Weighted Fitting

There is also the ability to have the fitting process weight each trace differently, as well as adjust the weighting of all traces when their length is not even. Take, for example, the case where we have two traces of different lengths. We can generate this as before with some slight modifications.

if __name__ == "__main__":
    from pyet.fitting import general_energy_transfer
    # generate some random data
    time_1050 = np.arange(0,21,0.02) #1050 data points 0 to 21ms
    time_525 = np.arange(0,21,0.04) #525 data points 0 to 21ms
    #Generate some random data based on our provided constants and time basis
    data_2pt5pct = general_energy_transfer(time_1050, interaction_components2pt5pct, const_dict1)
    data_5pct = general_energy_transfer(time_525, interaction_components5pct, const_dict2)
    #Add some noise to make it more realistic
    rng = np.random.default_rng()
    noise_1050 = 0.01 * rng.normal(size=time_1050.size)
    noise_525 = 0.01 * rng.normal(size=time_525.size)
    data_2pt5pct = data_2pt5pct + y_noise
    data_5pct = data_5pct + y_noise

This is much the same as before, but now we have two datasets of different lengths. If we try to fit this by trying to minimise the Residual Sum of Squares (RSS) (which this library uses) the fit would be intrinsically biased to the dataset of longer length. We could instead use the Mean Squared Error (MSE) to account for this, but MSE is subject to biasing from outlier data. Instead, we add an appropriate weighting to the smaller datasets so that their contribution is proportional to that of the longer dataset. This method requires the assumption all data sets have a similar variance, which is fair for these kinds of measurements with good signal quality and high numbers of averages. This gives us a Weighted Residual Sum of Squares (WRSS) implementation. This re-weighting of data is implemented as a default method in the fitting optimiser class. So if we re-ran the fit with this new dataset we would see this output during the fit:

the weights of the 2.5% trace has been adjusted to 1.0
the weights of the 5% trace has been adjusted to 2.0
['amp1', 'amp2', 'cr', 'rad', 'offset1', 'offset2']
Guess with initial params:{'amp1': 1, 'amp2': 1, 'cr': 100, 'rad': 0.5, 'offset1': 0, 'offset2': 0}
Started fitting...

This aims to compensate for the discrepancy in the number of data points. However, it can be turned off if it is not a desired feature simply by changing the instantiation of the optimiser to have auto_weighting set to False.

opti = Optimiser([trace2pt5pct,trace5pct],[params2pt5pct,params5pct], model = 'default', auto_weights = False)

There is also the ability to set a per-trace weighting to each Trace so that it intentionally biases the fitting process to try to either fit more or less to that data set.

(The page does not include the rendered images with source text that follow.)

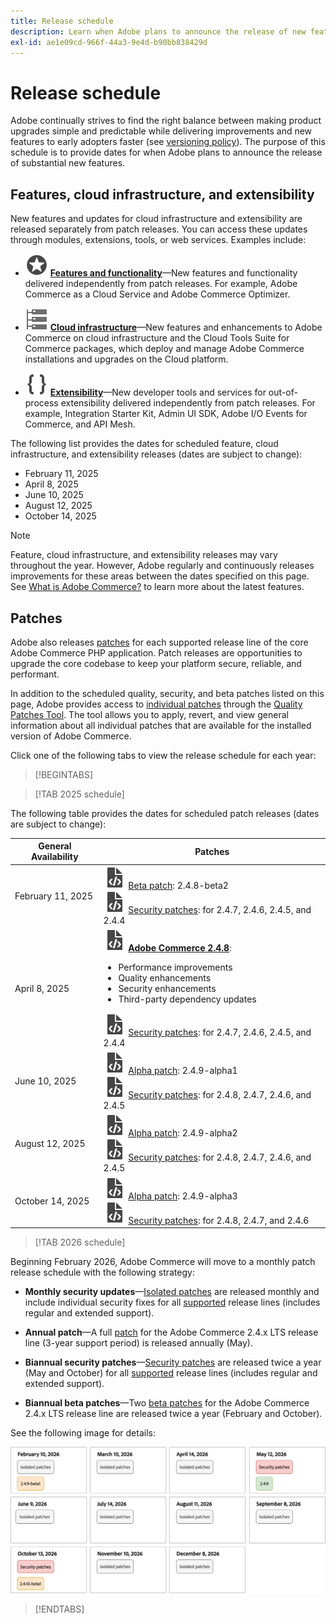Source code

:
 ```yaml
---
title: Release schedule
description: Learn when Adobe plans to announce the release of new features for Adobe Commerce.
exl-id: ae1e09cd-966f-44a3-9e4d-b90bb838429d
---
```


# Release schedule

Adobe continually strives to find the right balance between making product upgrades simple and predictable while delivering improvements and new features to early adopters faster (see [versioning policy](versioning-policy.md)). The purpose of this schedule is to provide dates for when Adobe plans to announce the release of substantial new features.

## Features, cloud infrastructure, and extensibility

New features and updates for cloud infrastructure and extensibility are released separately from patch releases. You can access these updates through modules, extensions, tools, or web services. Examples include:

- ![Feature icon](../assets/icons/feature.svg) [**Features and functionality**](https://experienceleague.adobe.com/en/docs/commerce/user-guides/release-information/release-notes-all)—New features and functionality delivered independently from patch releases. For example, Adobe Commerce as a Cloud Service and Adobe Commerce Optimizer.

- ![Infrastructure icon](../assets/icons/servers.svg) [**Cloud infrastructure**](https://experienceleague.adobe.com/en/docs/commerce-on-cloud/user-guide/release-notes/cloud-tools-suite)—New features and enhancements to Adobe Commerce on cloud infrastructure and the Cloud Tools Suite for Commerce packages, which deploy and manage Adobe Commerce installations and upgrades on the Cloud platform.

- ![Extensibility icon](../assets/icons/brackets.svg) [**Extensibility**](https://developer.adobe.com/commerce/extensibility/)—New developer tools and services for out-of-process extensibility delivered independently from patch releases. For example, Integration Starter Kit, Admin UI SDK, Adobe I/O Events for Commerce, and API Mesh.

The following list provides the dates for scheduled feature, cloud infrastructure, and extensibility releases (dates are subject to change):

- February 11, 2025
- April 8, 2025
- June 10, 2025
- August 12, 2025
- October 14, 2025

>[!NOTE]
>
>Feature, cloud infrastructure, and extensibility releases may vary throughout the year. However, Adobe regularly and continuously releases improvements for these areas between the dates specified on this page. See [What is Adobe Commerce?](https://business.adobe.com/products/magento/magento-commerce.html) to learn more about the latest features.

## Patches

Adobe also releases [patches](versioning-policy.md#patch-release) for each supported release line of the core Adobe Commerce PHP application. Patch releases are opportunities to upgrade the core codebase to keep your platform secure, reliable, and performant.

In addition to the scheduled quality, security, and beta patches listed on this page, Adobe provides access to [individual patches](versioning-policy.md#individual-patch) through the [Quality Patches Tool](../tools/quality-patches-tool/usage.md). The tool allows you to apply, revert, and view general information about all individual patches that are available for the installed version of Adobe Commerce.

Click one of the following tabs to view the release schedule for each year:

>[!BEGINTABS]

>[!TAB 2025 schedule]

The following table provides the dates for scheduled patch releases (dates are subject to change):

<table>
<thead>
  <tr>
    <th>General Availability</th>
    <th>Patches</th>
  </tr>
</thead>
<tbody>
  <tr>
    <td>February 11, 2025</td>
    <td><img alt="Patch release icon" src="../assets/icons/file-code.svg"></img> <a href="versioning-policy.md#beta-patch-release">Beta patch</a>: 2.4.8-beta2<br><img alt="Patch release icon" src="../assets/icons/file-code.svg"></img> <a href="release-notes/security/overview.md">Security patches</a>: for 2.4.7, 2.4.6, 2.4.5, and 2.4.4</td>
  </tr>
  <tr>
    <tr>
    <td>April 8, 2025</td>
    <td><img alt="Patch release icon" src="../assets/icons/file-code.svg"></img> <a href="release-notes/commerce/overview.md"><strong>Adobe Commerce 2.4.8</a></strong>:<ul><li>Performance improvements</li><li>Quality enhancements</li><li>Security enhancements</li><li>Third-party dependency updates</li></ul><img alt="Patch release icon" src="../assets/icons/file-code.svg"></img> <a href="release-notes/security/overview.md">Security patches</a>: for 2.4.7, 2.4.6, 2.4.5, and 2.4.4</td>
  </tr>
  <tr>
    <td>June 10, 2025</td>
    <td><img alt="Patch release icon" src="../assets/icons/file-code.svg"></img> <a href="versioning-policy.md#alpha-patch-release">Alpha patch</a>: 2.4.9-alpha1<br><img alt="Patch release icon" src="../assets/icons/file-code.svg"></img> <a href="release-notes/security/overview.md">Security patches</a>: for 2.4.8, 2.4.7, 2.4.6, and 2.4.5</td>
  </tr>
  <tr>
    <td>August 12, 2025</td>
    <td><img alt="Patch release icon" src="../assets/icons/file-code.svg"></img> <a href="versioning-policy.md#alpha-patch-release">Alpha patch</a>: 2.4.9-alpha2<br><img alt="Patch release icon" src="../assets/icons/file-code.svg"></img> <a href="release-notes/security/overview.md">Security patches</a>: for 2.4.8, 2.4.7, 2.4.6, and 2.4.5</td>
  </tr>
  <tr>
    <td>October 14, 2025</td>
    <td><img alt="Patch release icon" src="../assets/icons/file-code.svg"></img> <a href="versioning-policy.md#alpha-patch-release">Alpha patch</a>: 2.4.9-alpha3<br><img alt="Patch release icon" src="../assets/icons/file-code.svg"></img> <a href="release-notes/security/overview.md">Security patches</a>: for 2.4.8, 2.4.7, and 2.4.6</td>
  </tr>
</tbody>
</table>

>[!TAB 2026 schedule]

Beginning February 2026, Adobe Commerce will move to a monthly patch release schedule with the following strategy:

- **Monthly security updates**—[Isolated patches](versioning-policy.md#isolated-patch) are released monthly and include individual security fixes for all [supported](lifecycle-policy.md) release lines (includes regular and extended support).

- **Annual patch**—A full [patch](versioning-policy.md#patch-release) for the Adobe Commerce 2.4.x LTS release line (3-year support period) is released annually (May).

- **Biannual security patches**—[Security patches](versioning-policy.md#security-patch-release) are released twice a year (May and October) for all [supported](lifecycle-policy.md) release lines (includes regular and extended support).

- **Biannual beta patches**—Two [beta patches](versioning-policy.md#beta-patch-release) for the Adobe Commerce 2.4.x LTS release line are released twice a year (February and October).

See the following image for details:

![2026 Adobe Commerce release calendar](../assets/release/release-calendar.drawio.svg)

>[!ENDTABS]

This is useful in the case where we have less than ideal data that we don't want to influence the fit or in the case we have ideal data that we want to fit more heavily to. To add a weighting factor to a trace it is as simple as declaring that when we create our Trace objects. Let's imagine the case where we want to weight our smaller dataset further for some contrived reason. We can simply add a weighting to that Trace. Note that by default the weighting is set to one.

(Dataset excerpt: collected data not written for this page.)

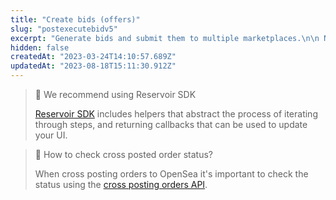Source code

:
 ```yaml
---
title: "Create bids (offers)"
slug: "postexecutebidv5"
excerpt: "Generate bids and submit them to multiple marketplaces.\n\n Notes:\n\n- Please use the `/cross-posting-orders/v1` to check the status on cross posted bids.\n\n- We recommend using Reservoir SDK as it abstracts the process of iterating through steps, and returning callbacks that can be used to update your UI."
hidden: false
createdAt: "2023-03-24T14:10:57.689Z"
updatedAt: "2023-08-18T15:11:30.912Z"
---
```

> 🚧 We recommend using Reservoir SDK
> 
> [Reservoir SDK](https://docs.reservoir.tools/reference/reservoir-sdk-jstsnode) includes helpers that abstract the process of iterating through steps, and returning callbacks that can be used to update your UI.

> 📘 How to check cross posted order status?
> 
> When cross posting orders to OpenSea it's important to check the status using the [cross posting orders API](https://docs.reservoir.tools/reference/getcrosspostingordersv1).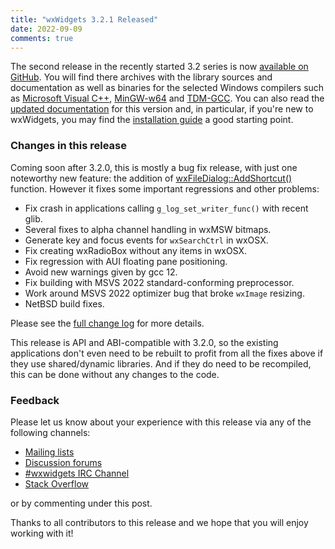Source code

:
 ```yaml
---
title: "wxWidgets 3.2.1 Released"
date: 2022-09-09
comments: true
---
```


The second release in the recently started 3.2 series is now [available on GitHub][1].
You will find there archives with the library sources and
documentation as well as binaries for the selected Windows compilers such as
[Microsoft Visual C++](https://visualstudio.microsoft.com/),
[MinGW-w64](https://mingw-w64.org/) and
[TDM-GCC](https://jmeubank.github.io/tdm-gcc/). You can also read the
[updated documentation][2] for this version and, in particular, if you're
new to wxWidgets, you may find the [installation guide][3] a good starting
point.

[1]: https://github.com/wxWidgets/wxWidgets/releases/tag/v3.2.1
[2]: https://docs.wxwidgets.org/3.2.1/
[3]: https://docs.wxwidgets.org/3.2.1/overview_install.html

### Changes in this release

Coming soon after 3.2.0, this is mostly a bug fix release, with just one
noteworthy new feature: the addition of [wxFileDialog::AddShortcut()][4] function.
However it fixes some important regressions and other problems:

- Fix crash in applications calling `g_log_set_writer_func()` with recent glib.
- Several fixes to alpha channel handling in wxMSW bitmaps.
- Generate key and focus events for `wxSearchCtrl` in wxOSX.
- Fix creating wxRadioBox without any items in wxOSX.
- Fix regression with AUI floating pane positioning.
- Avoid new warnings given by gcc 12.
- Fix building with MSVS 2022 standard-conforming preprocessor.
- Work around MSVS 2022 optimizer bug that broke `wxImage` resizing.
- NetBSD build fixes.

[4]: https://docs.wxwidgets.org/3.2.1/classwx_file_dialog.html#aea928653b970543bc3585a028800f9e8

Please see the [full change log][5] for more details.

[5]: https://raw.githubusercontent.com/wxWidgets/wxWidgets/v3.2.1/docs/changes.txt

This release is API and ABI-compatible with 3.2.0, so the existing
applications don't even need to be rebuilt to profit from all the fixes
above if they use shared/dynamic libraries. And if they do need to be
recompiled, this can be done without any changes to the code.


### Feedback

Please let us know about your experience with this release via any of the
following channels:

* [Mailing lists](https://www.wxwidgets.org/support/mailing-lists/)
* [Discussion forums](https://forums.wxwidgets.org/)
* [#wxwidgets IRC Channel](https://www.wxwidgets.org/support/irc/)
* [Stack Overflow](https://stackoverflow.com/questions/tagged/wxwidgets)

or by commenting under this post.

Thanks to all contributors to this release and we hope that you will enjoy
working with it!
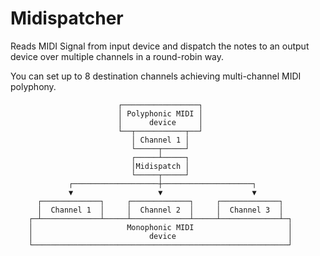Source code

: # Midispatcher

Reads MIDI Signal from input device and dispatch the notes to an output device over multiple channels in a round-robin way.

You can set up to 8 destination channels achieving multi-channel MIDI polyphony.


```
                        ┌─────────────────┐
                        │ Polyphonic MIDI │
                        │      device     │
                        └──┬───────────┬──┘
                           │ Channel 1 │
                           └─────┬─────┘
                           ┌─────┴─────┐
                           │Midispatch │
                           └─────┬─────┘
             ┌───────────────────┼────────────────────┐
             ▼                   ▼                    ▼
      ┌─────────────┐     ┌─────────────┐     ┌─────────────┐
      │  Channel 1  │     │  Channel 2  │     │  Channel 3  │
    ┌─┴─────────────┴─────┴─────────────┴─────┴─────────────┴─┐
    │                     Monophonic MIDI                     │
    │                          device                         │
    └─────────────────────────────────────────────────────────┘
```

trace2pt5pct = Trace(data_2pt5pct, time,  '2.5%', interaction_components2pt5pct)
trace5pct = Trace(data_5pct, time, '5%', interaction_components5pct, weighting = 5)

This would yield the following when fitting:

the weights of the 2.5% trace have been adjusted to 1.0
the weights of the 5% trace have been adjusted to 10.0
['amp1', 'amp2', 'cr', 'rad', 'offset1', 'offset2']
Guess with initial params:{'amp1': 1, 'amp2': 1, 'cr': 100, 'rad': 0.5, 'offset1': 0, 'offset2': 0}
Started fitting..

As you can see, the weighting has actually been adjusted to 10; this is due to the automatic re-weighting ensuring the weighting we provide is a weighting for equal datasets. If you don't want to use the automatic re-weighting but restain your weighting of 5 you can simply turn off automatic re-weighting as discussed.

There is no right or wrong way to implement these weights and should be addressed on a case-by-case basis, as they can heavily influence your fitted parameters.